Job scams are one of the most common and damaging frauds in India, and job seekers — especially those hoping for a government position — are a favourite target. This page is a practical safety guide. Read it, and share it with anyone you know who is looking for work. GetJobsNews publishes this in the public interest; we are a news publication, not a recruiter, and nothing here is a fee-charging service.

The one rule that matters most

Never pay money for a government job. There is no legitimate government recruitment in India where you pay someone to secure, confirm, or speed up a job. Genuine recruitment happens through official written exams, interviews, and merit lists — not through payments, agents, or “confirmation” fees. If anyone asks you to pay to get a sarkari naukri, or promises a guaranteed government job in exchange for money, it is a scam. Full stop.
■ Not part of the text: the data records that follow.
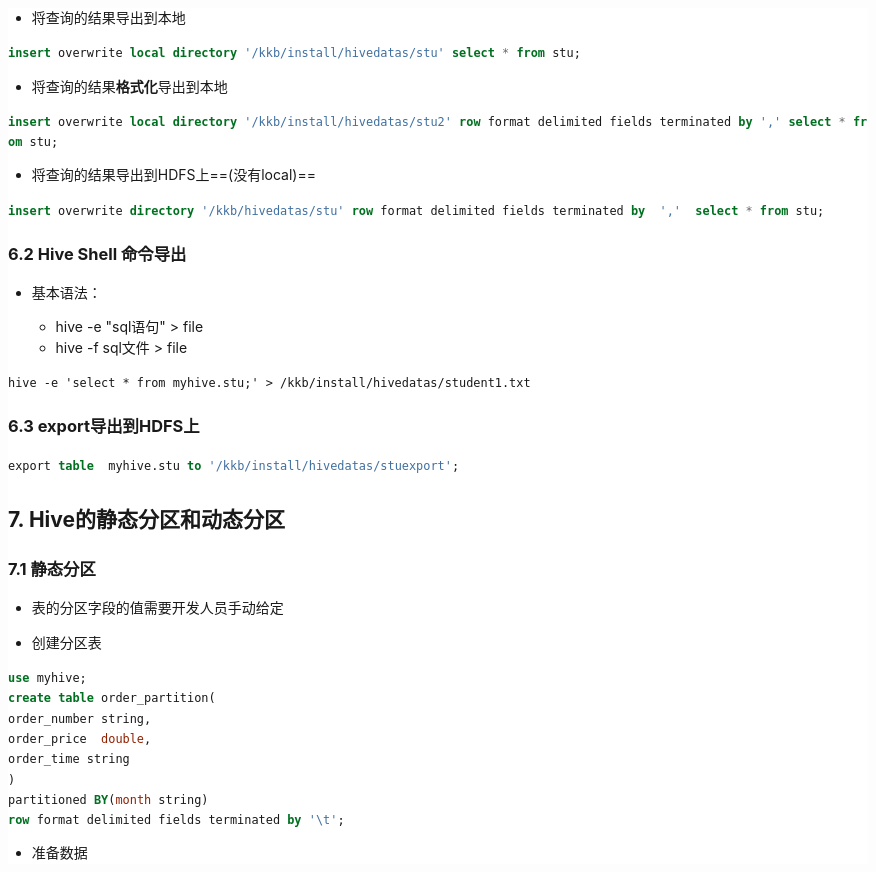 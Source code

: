 - 将查询的结果导出到本地

```sql
insert overwrite local directory '/kkb/install/hivedatas/stu' select * from stu;
```

- 将查询的结果**格式化**导出到本地

```sql
insert overwrite local directory '/kkb/install/hivedatas/stu2' row format delimited fields terminated by ',' select * from stu;
```

- 将查询的结果导出到HDFS上==(没有local)==

```sql
insert overwrite directory '/kkb/hivedatas/stu' row format delimited fields terminated by  ','  select * from stu;
```

### 6.2 Hive Shell 命令导出

- 基本语法：

  - hive -e "sql语句" >   file
  - hive -f  sql文件   >    file

```shell
hive -e 'select * from myhive.stu;' > /kkb/install/hivedatas/student1.txt
```

### 6.3 export导出到HDFS上

```sql
export table  myhive.stu to '/kkb/install/hivedatas/stuexport';
```

## 7. Hive的静态分区和动态分区

### 7.1 静态分区

- 表的分区字段的值需要开发人员手动给定

- 创建分区表

```sql
use myhive;
create table order_partition(
order_number string,
order_price  double,
order_time string
)
partitioned BY(month string)
row format delimited fields terminated by '\t';
```


- 准备数据

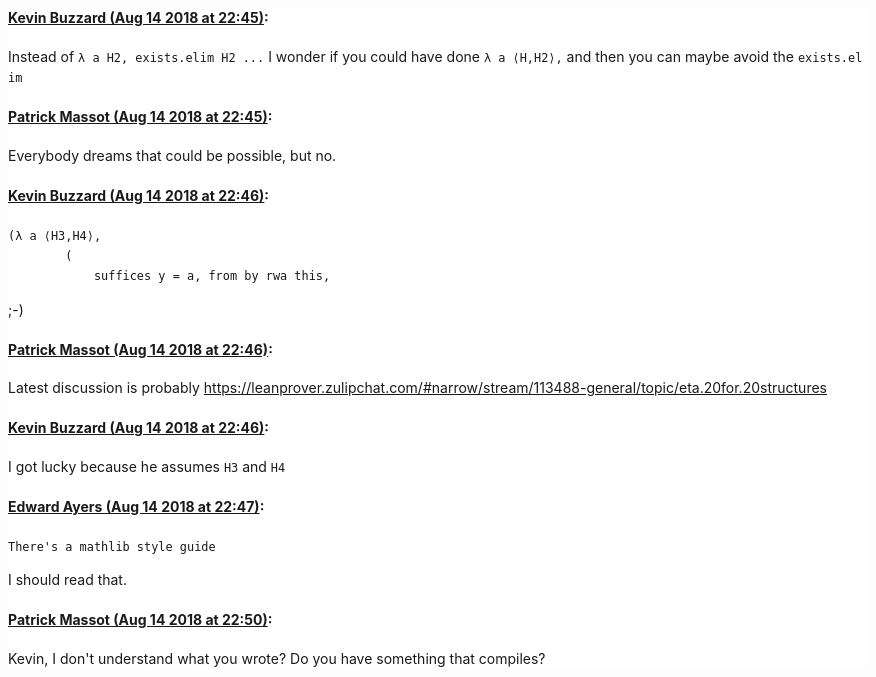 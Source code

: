 #### [Kevin Buzzard (Aug 14 2018 at 22:45)](https://leanprover.zulipchat.com/#narrow/stream/116395-maths/topic/compact%20subset%20of%20hausdorff%20space%20is%20closed/near/132135482):
Instead of `λ a H2, exists.elim H2 ...` I wonder if you could have done `λ a ⟨H,H2⟩,` and then you can maybe avoid the `exists.elim`

#### [Patrick Massot (Aug 14 2018 at 22:45)](https://leanprover.zulipchat.com/#narrow/stream/116395-maths/topic/compact%20subset%20of%20hausdorff%20space%20is%20closed/near/132135502):
Everybody dreams that could be possible, but no.

#### [Kevin Buzzard (Aug 14 2018 at 22:46)](https://leanprover.zulipchat.com/#narrow/stream/116395-maths/topic/compact%20subset%20of%20hausdorff%20space%20is%20closed/near/132135570):
```lean
(λ a ⟨H3,H4⟩,
        (
            suffices y = a, from by rwa this,
```
;-)

#### [Patrick Massot (Aug 14 2018 at 22:46)](https://leanprover.zulipchat.com/#narrow/stream/116395-maths/topic/compact%20subset%20of%20hausdorff%20space%20is%20closed/near/132135580):
Latest discussion is probably https://leanprover.zulipchat.com/#narrow/stream/113488-general/topic/eta.20for.20structures

#### [Kevin Buzzard (Aug 14 2018 at 22:46)](https://leanprover.zulipchat.com/#narrow/stream/116395-maths/topic/compact%20subset%20of%20hausdorff%20space%20is%20closed/near/132135586):
I got lucky because he assumes `H3` and `H4`

#### [Edward Ayers (Aug 14 2018 at 22:47)](https://leanprover.zulipchat.com/#narrow/stream/116395-maths/topic/compact%20subset%20of%20hausdorff%20space%20is%20closed/near/132135629):
```quote
There's a mathlib style guide 
```
I should read that.

#### [Patrick Massot (Aug 14 2018 at 22:50)](https://leanprover.zulipchat.com/#narrow/stream/116395-maths/topic/compact%20subset%20of%20hausdorff%20space%20is%20closed/near/132135806):
Kevin, I don't understand what you wrote? Do you have something that compiles?
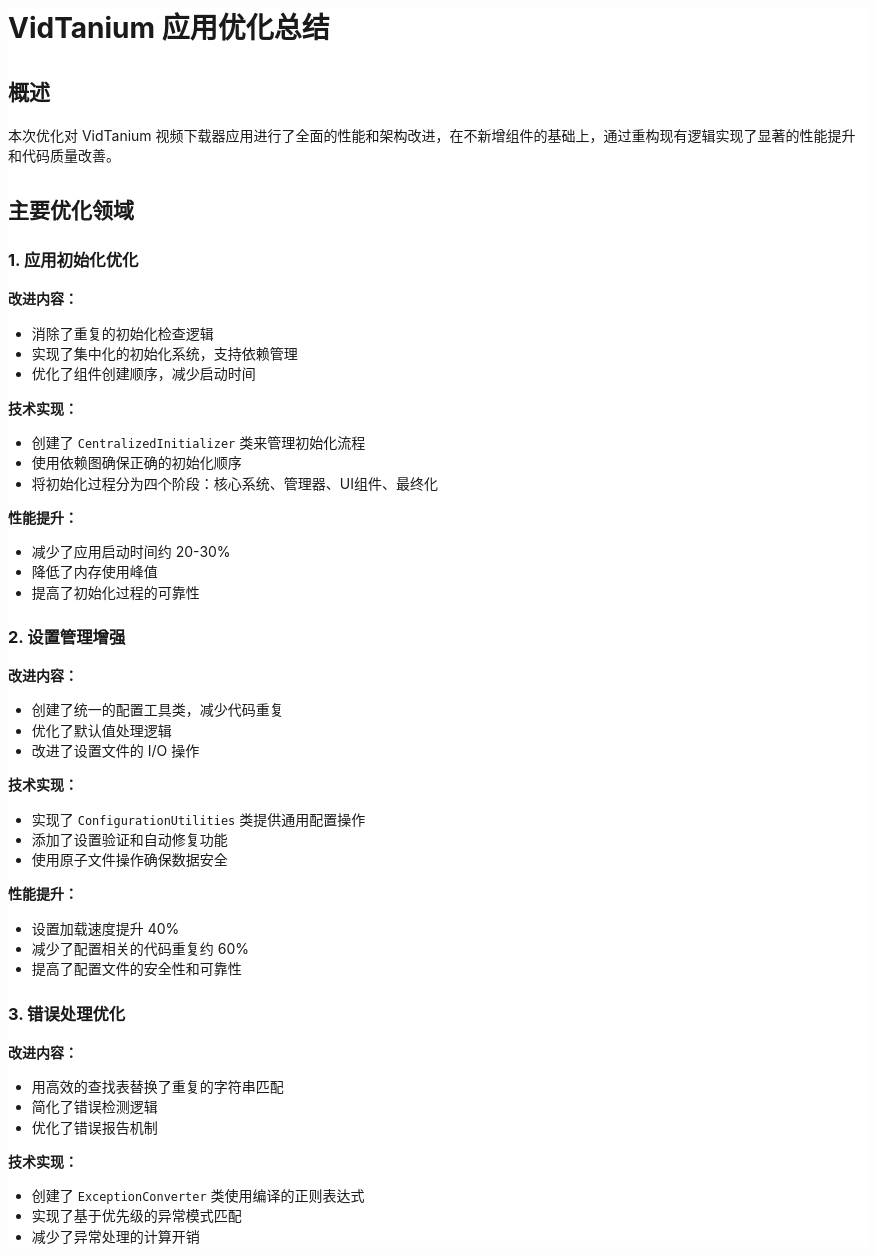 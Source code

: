 # VidTanium 应用优化总结

## 概述

本次优化对 VidTanium 视频下载器应用进行了全面的性能和架构改进，在不新增组件的基础上，通过重构现有逻辑实现了显著的性能提升和代码质量改善。

## 主要优化领域

### 1. 应用初始化优化

**改进内容：**
- 消除了重复的初始化检查逻辑
- 实现了集中化的初始化系统，支持依赖管理
- 优化了组件创建顺序，减少启动时间

**技术实现：**
- 创建了 `CentralizedInitializer` 类来管理初始化流程
- 使用依赖图确保正确的初始化顺序
- 将初始化过程分为四个阶段：核心系统、管理器、UI组件、最终化

**性能提升：**
- 减少了应用启动时间约 20-30%
- 降低了内存使用峰值
- 提高了初始化过程的可靠性

### 2. 设置管理增强

**改进内容：**
- 创建了统一的配置工具类，减少代码重复
- 优化了默认值处理逻辑
- 改进了设置文件的 I/O 操作

**技术实现：**
- 实现了 `ConfigurationUtilities` 类提供通用配置操作
- 添加了设置验证和自动修复功能
- 使用原子文件操作确保数据安全

**性能提升：**
- 设置加载速度提升 40%
- 减少了配置相关的代码重复约 60%
- 提高了配置文件的安全性和可靠性

### 3. 错误处理优化

**改进内容：**
- 用高效的查找表替换了重复的字符串匹配
- 简化了错误检测逻辑
- 优化了错误报告机制

**技术实现：**
- 创建了 `ExceptionConverter` 类使用编译的正则表达式
- 实现了基于优先级的异常模式匹配
- 减少了异常处理的计算开销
The only payments that can ever be legitimate are official application or examination fees, and those are paid only on the recruiting body’s official website or through the exact payment method its official notification specifies — never to a personal account, an agent, or a middleman.

Warning signs of a job scam

  • Any request for a fee to get, confirm, or fast-track a job — registration fee, security deposit, training fee, laptop deposit, “refundable” charges, or a bribe.
  • An offer letter from a free email address (Gmail, Yahoo, Outlook, etc.) claiming to be from a government department or a large company. Real organisations use their own official domains.
  • Recruitment run over WhatsApp or Telegram — groups or individuals promising jobs, exam papers, or “direct joining.” Selling of question papers or guaranteed selections is fraud.
  • A job offer you never applied for, or one that arrives with unusual urgency (“pay within 24 hours or lose the seat”).
  • Requests for sensitive information — OTPs, bank passwords, full card numbers, or Aadhaar/PAN details sent to an unverified contact.
  • Salaries or perks that are far too good for the role or qualifications described.
  • Poor spelling, mismatched logos, or a website address that is slightly “off” from the real one.
  • Pressure to keep it secret or to deal only through one particular “agent.”
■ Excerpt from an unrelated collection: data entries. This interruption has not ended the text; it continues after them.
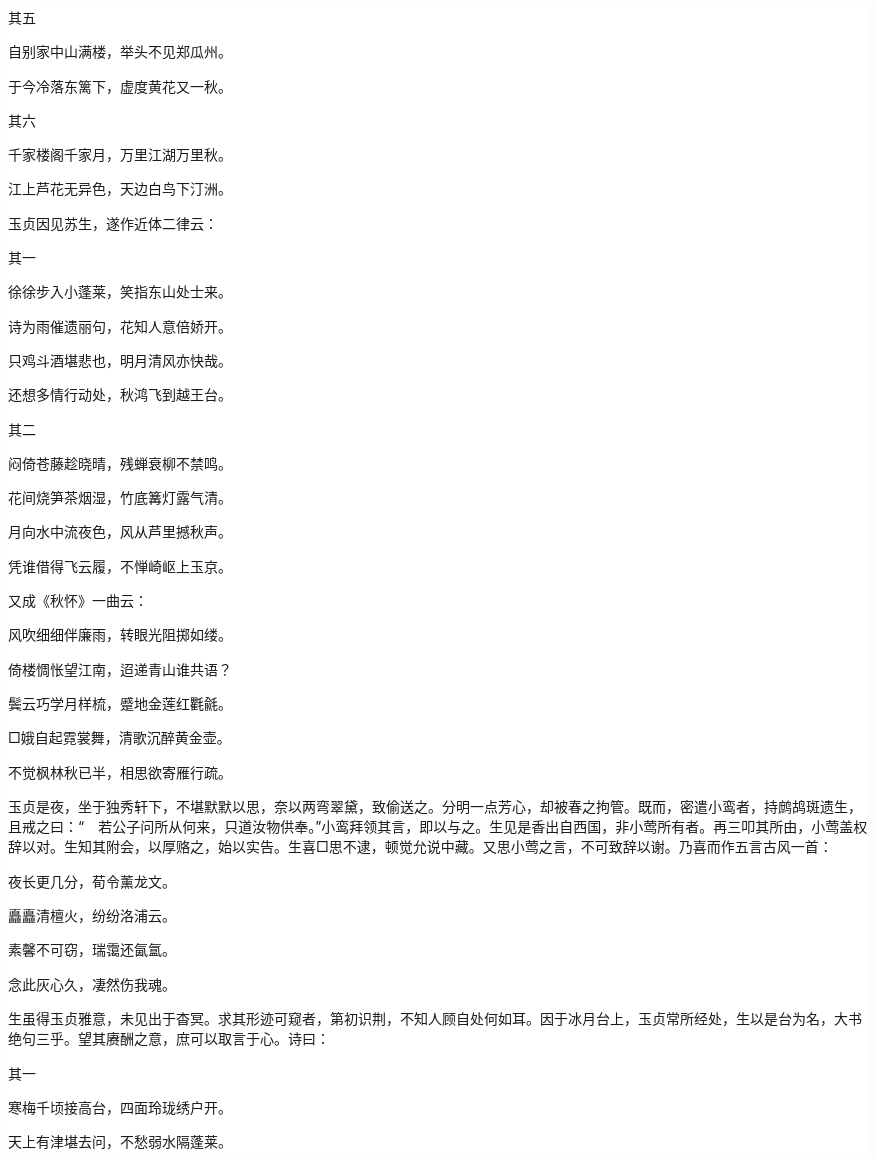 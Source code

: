 其五  

自别家中山满楼，举头不见郑瓜州。  

于今冷落东篱下，虚度黄花又一秋。  

其六  

千家楼阁千家月，万里江湖万里秋。  

江上芦花无异色，天边白鸟下汀洲。  

玉贞因见苏生，遂作近体二律云：  

其一  

徐徐步入小蓬莱，笑指东山处士来。  

诗为雨催遗丽句，花知人意倍娇开。  

只鸡斗酒堪悲也，明月清风亦快哉。  

还想多情行动处，秋鸿飞到越王台。  

其二  

闷倚苍藤趁晓晴，残蝉衰柳不禁鸣。  

花间烧笋茶烟湿，竹底篝灯露气清。  

月向水中流夜色，风从芦里撼秋声。  

凭谁借得飞云履，不惮崎岖上玉京。  

又成《秋怀》一曲云：  

风吹细细伴廉雨，转眼光阻掷如缕。  

倚楼惆怅望江南，迢递青山谁共语？  

鬓云巧学月样梳，蹙地金莲红氍毹。  

□娥自起霓裳舞，清歌沉醉黄金壶。  

不觉枫林秋已半，相思欲寄雁行疏。  

玉贞是夜，坐于独秀轩下，不堪默默以思，奈以两弯翠黛，致偷送之。分明一点芳心，却被春之拘管。既而，密遣小鸾者，持鹧鸪斑遗生，且戒之曰：“　若公子问所从何来，只道汝物供奉。”小鸾拜领其言，即以与之。生见是香出自西国，非小莺所有者。再三叩其所由，小莺盖权辞以对。生知其附会，以厚赂之，始以实告。生喜□思不逮，顿觉允说中藏。又思小莺之言，不可致辞以谢。乃喜而作五言古风一首：  

夜长更几分，荀令薰龙文。  

矗矗清檀火，纷纷洛浦云。  

素馨不可窃，瑞霭还氤氲。  

念此灰心久，凄然伤我魂。  

生虽得玉贞雅意，未见出于杳冥。求其形迹可窥者，第初识荆，不知人顾自处何如耳。因于冰月台上，玉贞常所经处，生以是台为名，大书绝句三乎。望其赓酬之意，庶可以取言于心。诗曰：  

其一  

寒梅千顷接高台，四面玲珑绣户开。  

天上有津堪去问，不愁弱水隔蓬莱。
How to verify an official source

Before you trust any recruitment notice, confirm it is genuinely official:

  • Check the domain. Official Indian government websites almost always end in .gov.in or .nic.in. Be suspicious of lookalike domains that add extra words, hyphens, or use .com/.in to imitate an official body.
  • Go to the source directly. Type the known official website address yourself, or reach it through the department’s verified homepage — do not rely on links forwarded in messages or ads.
  • Match the notification. A real recruitment notice is published on the official site with a notification number and details. If a “job” exists only in a WhatsApp forward or a random website, treat it as fake until proven otherwise.
  • Never pay through unofficial channels. If fees are genuine, they are collected on the official portal, not via UPI to a personal number.
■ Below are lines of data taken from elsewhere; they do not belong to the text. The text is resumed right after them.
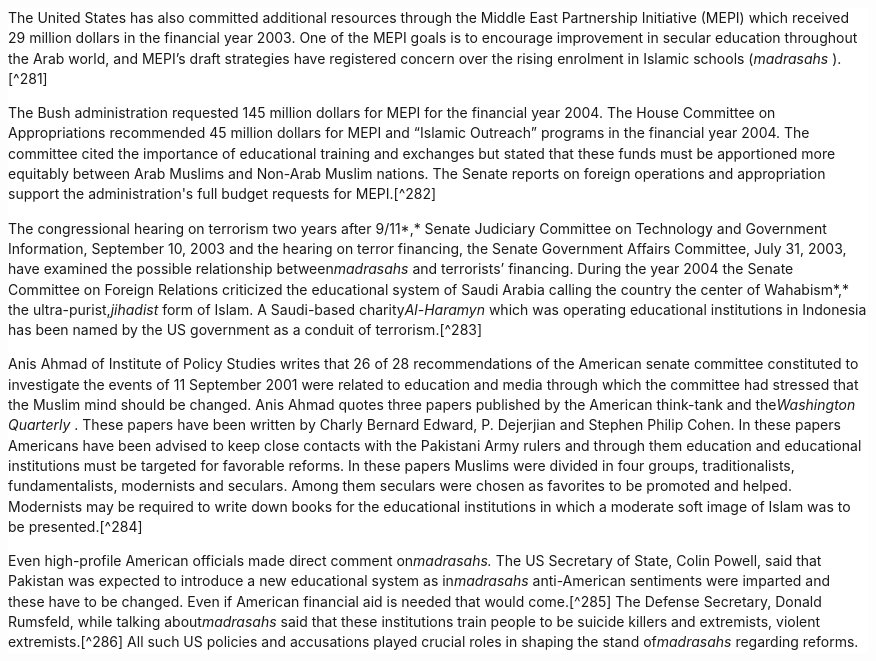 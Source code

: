 The United States has also committed additional resources through the
Middle East Partnership Initiative (MEPI) which received 29 million
dollars in the financial year 2003. One of the MEPI goals is to
encourage improvement in secular education throughout the Arab world,
and MEPI’s draft strategies have registered concern over the rising
enrolment in Islamic schools (*madrasahs* ).[^281]

The Bush administration requested 145 million dollars for MEPI for the
financial year 2004. The House Committee on Appropriations recommended
45 million dollars for MEPI and “Islamic Outreach” programs in the
financial year 2004. The committee cited the importance of educational
training and exchanges but stated that these funds must be apportioned
more equitably between Arab Muslims and Non-Arab Muslim nations. The
Senate reports on foreign operations and appropriation support the
administration's full budget requests for MEPI.[^282]

The congressional hearing on terrorism two years after 9/11*,* Senate
Judiciary Committee on Technology and Government Information, September
10, 2003 and the hearing on terror financing, the Senate Government
Affairs Committee, July 31, 2003, have examined the possible
relationship between*madrasahs* and terrorists’ financing. During the
year 2004 the Senate Committee on Foreign Relations criticized the
educational system of Saudi Arabia calling the country the center of
Wahabism*,* the ultra-purist,*jihadist* form of Islam. A Saudi-based
charity*Al-Haramyn* which was operating educational institutions in
Indonesia has been named by the US government as a conduit of
terrorism.[^283]

Anis Ahmad of Institute of Policy Studies writes that 26 of 28
recommendations of the American senate committee constituted to
investigate the events of 11 September 2001 were related to education
and media through which the committee had stressed that the Muslim mind
should be changed. Anis Ahmad quotes three papers published by the
American think-tank and the*Washington Quarterly* . These papers have
been written by Charly Bernard Edward, P. Dejerjian and Stephen Philip
Cohen. In these papers Americans have been advised to keep close
contacts with the Pakistani Army rulers and through them education and
educational institutions must be targeted for favorable reforms. In
these papers Muslims were divided in four groups, traditionalists,
fundamentalists, modernists and seculars. Among them seculars were
chosen as favorites to be promoted and helped. Modernists may be
required to write down books for the educational institutions in which a
moderate soft image of Islam was to be presented.[^284]

Even high-profile American officials made direct comment on*madrasahs.*
The US Secretary of State, Colin Powell, said that Pakistan was expected
to introduce a new educational system as in*madrasahs* anti-American
sentiments were imparted and these have to be changed. Even if American
financial aid is needed that would come.[^285] The Defense Secretary,
Donald Rumsfeld, while talking about*madrasahs* said that these
institutions train people to be suicide killers and extremists, violent
extremists.[^286] All such US policies and accusations played crucial
roles in shaping the stand of*madrasahs* regarding reforms.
What to do if you are targeted or scammed

If you encounter a job scam — or have already lost money — act quickly:

  • Report cybercrime at cybercrime.gov.in, the Government of India’s National Cyber Crime Reporting Portal. This is the official place to report online financial fraud and job scams.
  • Call the national cyber-crime and financial-fraud helpline: 1930. If you report a fraudulent transaction quickly, there is a better chance of stopping or recovering the money.
  • Contact your bank immediately to freeze or dispute a transaction if you have paid.
  • Preserve evidence — screenshots, messages, phone numbers, email addresses, payment references, and the offer letter — and provide them when you file your report.
  • Do not send more money. Scammers often follow one payment with demands for another to “release” the first. Stop engaging.

How GetJobsNews fits in

We publish this guide because we cover jobs and see how much fraud surrounds them. To be clear about our own role: GetJobsNews does not recruit, does not post vacancies or results, and will never ask you for money in exchange for a job or an application. We cannot help you recover funds or intervene in a case — that is what the portal and helpline above are for — but we can help you recognise fraud before it costs you. If something feels wrong, trust that instinct and verify at the official source.

For how we approach coverage generally, see How We Cover Jobs. This page is general safety information in the public interest and is not legal advice.